Work required ->
Can you copy out the data exactly? Leave the images out.

Segment Start: Provided material

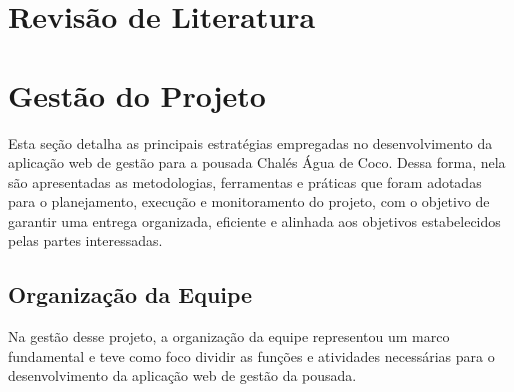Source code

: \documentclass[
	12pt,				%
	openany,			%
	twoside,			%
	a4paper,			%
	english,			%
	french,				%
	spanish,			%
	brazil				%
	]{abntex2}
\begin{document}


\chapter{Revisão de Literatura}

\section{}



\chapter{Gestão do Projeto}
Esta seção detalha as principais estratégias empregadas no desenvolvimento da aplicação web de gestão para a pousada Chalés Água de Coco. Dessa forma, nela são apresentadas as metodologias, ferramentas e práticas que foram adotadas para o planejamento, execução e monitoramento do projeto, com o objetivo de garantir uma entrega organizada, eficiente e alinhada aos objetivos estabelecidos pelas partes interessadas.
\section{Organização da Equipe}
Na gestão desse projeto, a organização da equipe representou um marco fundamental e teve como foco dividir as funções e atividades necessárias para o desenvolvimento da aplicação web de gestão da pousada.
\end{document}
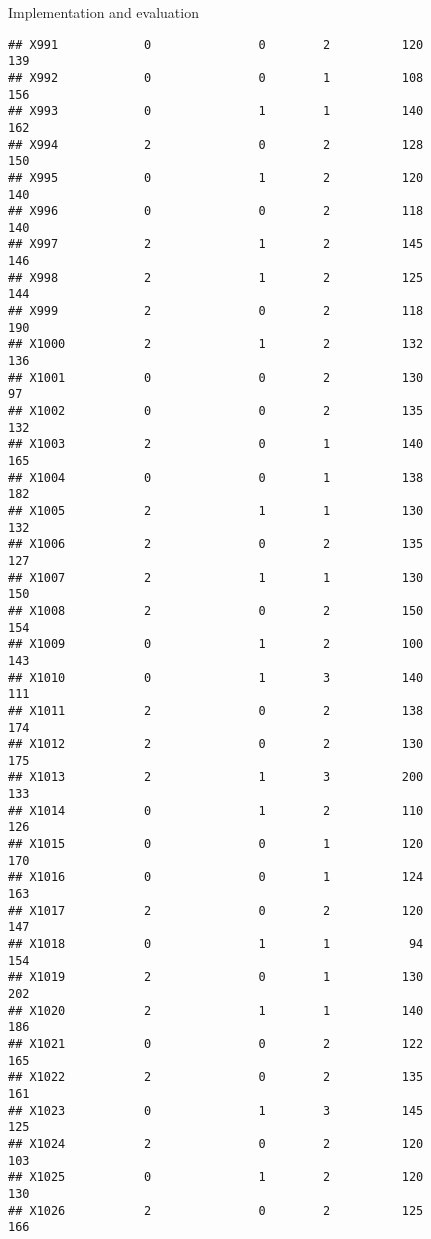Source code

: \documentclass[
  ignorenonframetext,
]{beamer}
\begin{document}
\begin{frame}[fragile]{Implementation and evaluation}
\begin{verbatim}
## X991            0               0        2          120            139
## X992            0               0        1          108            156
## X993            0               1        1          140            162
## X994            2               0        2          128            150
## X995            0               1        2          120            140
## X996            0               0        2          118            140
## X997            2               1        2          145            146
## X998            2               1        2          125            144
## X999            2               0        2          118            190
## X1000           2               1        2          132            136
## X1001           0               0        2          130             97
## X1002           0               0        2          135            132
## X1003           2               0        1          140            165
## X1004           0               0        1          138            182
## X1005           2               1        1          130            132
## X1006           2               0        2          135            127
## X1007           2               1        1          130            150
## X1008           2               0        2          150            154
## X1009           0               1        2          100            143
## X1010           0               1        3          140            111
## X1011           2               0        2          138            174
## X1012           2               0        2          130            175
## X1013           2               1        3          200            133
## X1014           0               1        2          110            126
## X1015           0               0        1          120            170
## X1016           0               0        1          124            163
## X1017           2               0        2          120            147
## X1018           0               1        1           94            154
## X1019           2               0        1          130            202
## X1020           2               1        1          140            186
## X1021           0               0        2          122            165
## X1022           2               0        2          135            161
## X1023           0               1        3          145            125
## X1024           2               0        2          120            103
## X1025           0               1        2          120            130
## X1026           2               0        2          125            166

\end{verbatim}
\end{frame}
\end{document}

Segment End: Provided material

Task response ->
Source code

: \documentclass[
	12pt,				%
	openany,			%
	twoside,			%
	a4paper,			%
	english,			%
	french,				%
	spanish,			%
	brazil				%
	]{abntex2}
\begin{document}


\chapter{Revisão de Literatura}

\section{}



\chapter{Gestão do Projeto}
Esta seção detalha as principais estratégias empregadas no desenvolvimento da aplicação web de gestão para a pousada Chalés Água de Coco. Dessa forma, nela são apresentadas as metodologias, ferramentas e práticas que foram adotadas para o planejamento, execução e monitoramento do projeto, com o objetivo de garantir uma entrega organizada, eficiente e alinhada aos objetivos estabelecidos pelas partes interessadas.
\section{Organização da Equipe}
Na gestão desse projeto, a organização da equipe representou um marco fundamental e teve como foco dividir as funções e atividades necessárias para o desenvolvimento da aplicação web de gestão da pousada.
\end{document}
Source code

: \documentclass[
  ignorenonframetext,
]{beamer}
\begin{document}
\begin{frame}[fragile]{Implementation and evaluation}
\begin{verbatim}
## X991            0               0        2          120            139
## X992            0               0        1          108            156
## X993            0               1        1          140            162
## X994            2               0        2          128            150
## X995            0               1        2          120            140
## X996            0               0        2          118            140
## X997            2               1        2          145            146
## X998            2               1        2          125            144
## X999            2               0        2          118            190
## X1000           2               1        2          132            136
## X1001           0               0        2          130             97
## X1002           0               0        2          135            132
## X1003           2               0        1          140            165
## X1004           0               0        1          138            182
## X1005           2               1        1          130            132
## X1006           2               0        2          135            127
## X1007           2               1        1          130            150
## X1008           2               0        2          150            154
## X1009           0               1        2          100            143
## X1010           0               1        3          140            111
## X1011           2               0        2          138            174
## X1012           2               0        2          130            175
## X1013           2               1        3          200            133
## X1014           0               1        2          110            126
## X1015           0               0        1          120            170
## X1016           0               0        1          124            163
## X1017           2               0        2          120            147
## X1018           0               1        1           94            154
## X1019           2               0        1          130            202
## X1020           2               1        1          140            186
## X1021           0               0        2          122            165
## X1022           2               0        2          135            161
## X1023           0               1        3          145            125
## X1024           2               0        2          120            103
## X1025           0               1        2          120            130
## X1026           2               0        2          125            166

\end{verbatim}
\end{frame}
\end{document}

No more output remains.